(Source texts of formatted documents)
★ ★ ★ ★ ★ ★ ★

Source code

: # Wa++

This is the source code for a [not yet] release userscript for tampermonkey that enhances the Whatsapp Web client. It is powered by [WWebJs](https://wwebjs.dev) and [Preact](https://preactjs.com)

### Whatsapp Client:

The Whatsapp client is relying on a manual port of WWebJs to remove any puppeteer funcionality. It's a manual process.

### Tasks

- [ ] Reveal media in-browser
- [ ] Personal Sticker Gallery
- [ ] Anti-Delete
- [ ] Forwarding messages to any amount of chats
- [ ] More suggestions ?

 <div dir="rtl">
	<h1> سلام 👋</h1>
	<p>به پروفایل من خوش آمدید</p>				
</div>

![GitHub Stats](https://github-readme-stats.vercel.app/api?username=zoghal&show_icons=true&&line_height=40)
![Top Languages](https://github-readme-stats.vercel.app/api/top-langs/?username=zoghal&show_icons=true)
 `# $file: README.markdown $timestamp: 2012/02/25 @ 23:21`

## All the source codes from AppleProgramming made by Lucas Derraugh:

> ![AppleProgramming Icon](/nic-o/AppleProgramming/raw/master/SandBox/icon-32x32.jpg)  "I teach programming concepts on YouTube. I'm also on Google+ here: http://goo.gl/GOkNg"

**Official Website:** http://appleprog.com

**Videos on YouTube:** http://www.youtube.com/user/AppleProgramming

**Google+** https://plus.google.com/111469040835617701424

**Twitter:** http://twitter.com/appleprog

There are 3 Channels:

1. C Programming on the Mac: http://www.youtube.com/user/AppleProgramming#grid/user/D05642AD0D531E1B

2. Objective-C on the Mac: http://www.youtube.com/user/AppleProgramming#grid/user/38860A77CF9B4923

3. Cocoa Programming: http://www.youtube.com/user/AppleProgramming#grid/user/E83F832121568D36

★ ★ ★ ★ ★ ★ ★

All lines from the one with "- [ ] Reveal media in-browser" through the end of the data must be repeated exactly, and nothing else may be repeated.

*Answer space*
- [ ] Reveal media in-browser
- [ ] Personal Sticker Gallery
- [ ] Anti-Delete
- [ ] Forwarding messages to any amount of chats
- [ ] More suggestions ?

 <div dir="rtl">
	<h1> سلام 👋</h1>
	<p>به پروفایل من خوش آمدید</p>				
</div>

![GitHub Stats](https://github-readme-stats.vercel.app/api?username=zoghal&show_icons=true&&line_height=40)
![Top Languages](https://github-readme-stats.vercel.app/api/top-langs/?username=zoghal&show_icons=true)
 `# $file: README.markdown $timestamp: 2012/02/25 @ 23:21`

## All the source codes from AppleProgramming made by Lucas Derraugh:

> ![AppleProgramming Icon](/nic-o/AppleProgramming/raw/master/SandBox/icon-32x32.jpg)  "I teach programming concepts on YouTube. I'm also on Google+ here: http://goo.gl/GOkNg"

**Official Website:** http://appleprog.com

**Videos on YouTube:** http://www.youtube.com/user/AppleProgramming

**Google+** https://plus.google.com/111469040835617701424

**Twitter:** http://twitter.com/appleprog

There are 3 Channels:

1. C Programming on the Mac: http://www.youtube.com/user/AppleProgramming#grid/user/D05642AD0D531E1B

2. Objective-C on the Mac: http://www.youtube.com/user/AppleProgramming#grid/user/38860A77CF9B4923

3. Cocoa Programming: http://www.youtube.com/user/AppleProgramming#grid/user/E83F832121568D36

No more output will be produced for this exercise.